Eğitim İş Şube Başkanı İlhan Yaşar, yeni eğitim-öğretim yılının bu yılda sorunlarla başlayacağına dikkat çektiMÜDREDATI KABUL ETMİYORUZ ! 'MÜFREDATI YARGIYA TAŞIYACAĞIZ'
Bunca sorun çözüm beklerkeni tamamen ideolıjik kaygılarla müfredat değişikliği yapıldığına da dikkat çeken İlhan Yaşar, tepeden inmeci, Atatürksüz müfredatı kabul etmediklerini açıkladı. Bu tepeden inmeci Atatürksüz müfredatı okulların açıldığı gün yargıya taşıyacaklarını açıklayan İlhanYaşar, görüşlerini şöyle sürdürdü: ‘2017-2018 Eğitim-Öğretim yılı 18 Eylül Pazartesi günü her yıl olduğu gibi bu yılda sorunlarla başlayacak. Öğretmenlerin bir türlü çözülemeyen atama sorunları, derslik açıkları, kalabalık sınıflar, öğretmensiz okullar, ikili öğretim, taşımalı eğitim, temel lise garabeti, uluslararası sınavlardaki başarısızlıklar, öğrencilerin tarikat ve cemaatlerin yurtlarına mahkûm edilmesi, çocukların örgün eğitim dışına itilmesi, sözleşmeli öğretmenlik, hukuksuz bir şekilde görevden alma ve ihraçlar, sürgün uygulamaları gibi sorunları yıllardır olduğu gibi bu yılda çözüm beklemektedir. Öğrenci, öğretmen ve veli olarak herkes eğitimin birikmiş sorunlarının çözülmesini beklerken, sorunlar arasına iktidarın tamamen ideolojik bakış açısıyla gerçekleştirdiği müfredat değişikliği gibi büyük bir sorun daha eklenmiş oldu.

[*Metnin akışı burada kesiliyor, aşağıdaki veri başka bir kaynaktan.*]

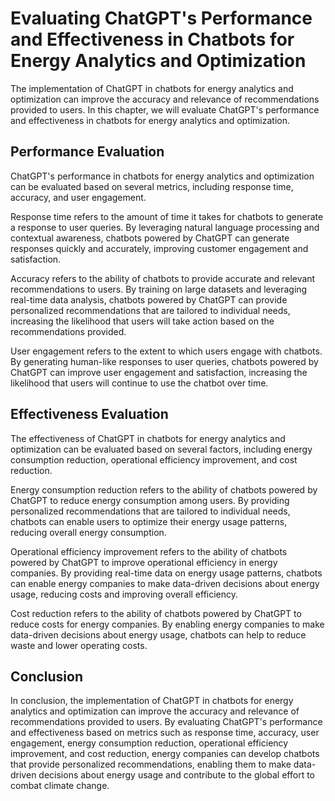 Evaluating ChatGPT's Performance and Effectiveness in Chatbots for Energy Analytics and Optimization
============================================================================================================================================================================================

The implementation of ChatGPT in chatbots for energy analytics and optimization can improve the accuracy and relevance of recommendations provided to users. In this chapter, we will evaluate ChatGPT's performance and effectiveness in chatbots for energy analytics and optimization.

Performance Evaluation
----------------------

ChatGPT's performance in chatbots for energy analytics and optimization can be evaluated based on several metrics, including response time, accuracy, and user engagement.

Response time refers to the amount of time it takes for chatbots to generate a response to user queries. By leveraging natural language processing and contextual awareness, chatbots powered by ChatGPT can generate responses quickly and accurately, improving customer engagement and satisfaction.

Accuracy refers to the ability of chatbots to provide accurate and relevant recommendations to users. By training on large datasets and leveraging real-time data analysis, chatbots powered by ChatGPT can provide personalized recommendations that are tailored to individual needs, increasing the likelihood that users will take action based on the recommendations provided.

User engagement refers to the extent to which users engage with chatbots. By generating human-like responses to user queries, chatbots powered by ChatGPT can improve user engagement and satisfaction, increasing the likelihood that users will continue to use the chatbot over time.

Effectiveness Evaluation
------------------------

The effectiveness of ChatGPT in chatbots for energy analytics and optimization can be evaluated based on several factors, including energy consumption reduction, operational efficiency improvement, and cost reduction.

Energy consumption reduction refers to the ability of chatbots powered by ChatGPT to reduce energy consumption among users. By providing personalized recommendations that are tailored to individual needs, chatbots can enable users to optimize their energy usage patterns, reducing overall energy consumption.

Operational efficiency improvement refers to the ability of chatbots powered by ChatGPT to improve operational efficiency in energy companies. By providing real-time data on energy usage patterns, chatbots can enable energy companies to make data-driven decisions about energy usage, reducing costs and improving overall efficiency.

Cost reduction refers to the ability of chatbots powered by ChatGPT to reduce costs for energy companies. By enabling energy companies to make data-driven decisions about energy usage, chatbots can help to reduce waste and lower operating costs.

Conclusion
----------

In conclusion, the implementation of ChatGPT in chatbots for energy analytics and optimization can improve the accuracy and relevance of recommendations provided to users. By evaluating ChatGPT's performance and effectiveness based on metrics such as response time, accuracy, user engagement, energy consumption reduction, operational efficiency improvement, and cost reduction, energy companies can develop chatbots that provide personalized recommendations, enabling them to make data-driven decisions about energy usage and contribute to the global effort to combat climate change.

MÜFREDAT DEĞİŞİKLİĞİ TAMAMEN İDEOLOJİK KAYGILARLA YAPILMIŞTIR Bunca sorun çözüm beklerken tamamen ideolojik kaygılarla müfredat değişikliği yapıldı. Müfredat değişikliğinin yapılış amacı müfredatın sadeleştirilmesi olarak gösterilmektedir. Evet, sadeleşme vardır ama yalnız Atatürkçülük konularında sadeleşme vardır. Hatta bazı derslerde sadeleşme bile demek yetersiz kalıyor, Atatürk ve Atatürkçülük konularını tamamen temizleme gayreti vardır. Sadece Atatürkçülük konuları değil ulusal değerlerde sadeleştirilmiştir. Örnek vermek gerekir 5.sınıf müfredatı Atatürksüz müfredatın en önemli örneğidir. Milli Eğitim Bakanlığının yayını olan 5.Sınıf Sosyal Bilgiler Kitabı’nda zorunlu olarak konan bir adet Atatürk resmi vardır. Atatürk kelimesi 200 sayfalık kitapta bir yerde Mustafa Kemal ismi ise dolaylı anlatımda iki yerde geçmektedir. Atatürk ve Atatürkçülükle ilgili hiçbir konu bulunmamaktadır. Daha da vahimi ünite sonu değerlendirmeleri de dâhil olmak üzere Atatürk’le ilgili bir adet soru bulunmamaktadır. Bu müfredatta ilk kez “ANADİL İLETİŞİMİ” kavramı ile karşılaşmaktayız. Anadilinde eğitim ve öğretim yapılmayan, eğitim dili “Türkçe” olan bir ülkede bu kavrama niçin ihtiyaç duyulduğu anlaşılamamıştır. Burada iktidarın geçmiş 15 yılında; eğitimin dinselleştirmesi, gericileştirilmesi, ticarileştirilmesi, özelleştirilmesi yanında şimdi de daha önceden sık sık uyardığımız gibi eğitimin yerelleştirilmesi ayağına hız verebileceği mesajı mı verilmektedir? Son zamanlarda il-ilçe milli eğitim yöneticilerinin “maarif ordusu” söylemleri eğitimin milli özelliğinden niçin uzaklaştırıldığının da amaçları ile uyuşmaktadır.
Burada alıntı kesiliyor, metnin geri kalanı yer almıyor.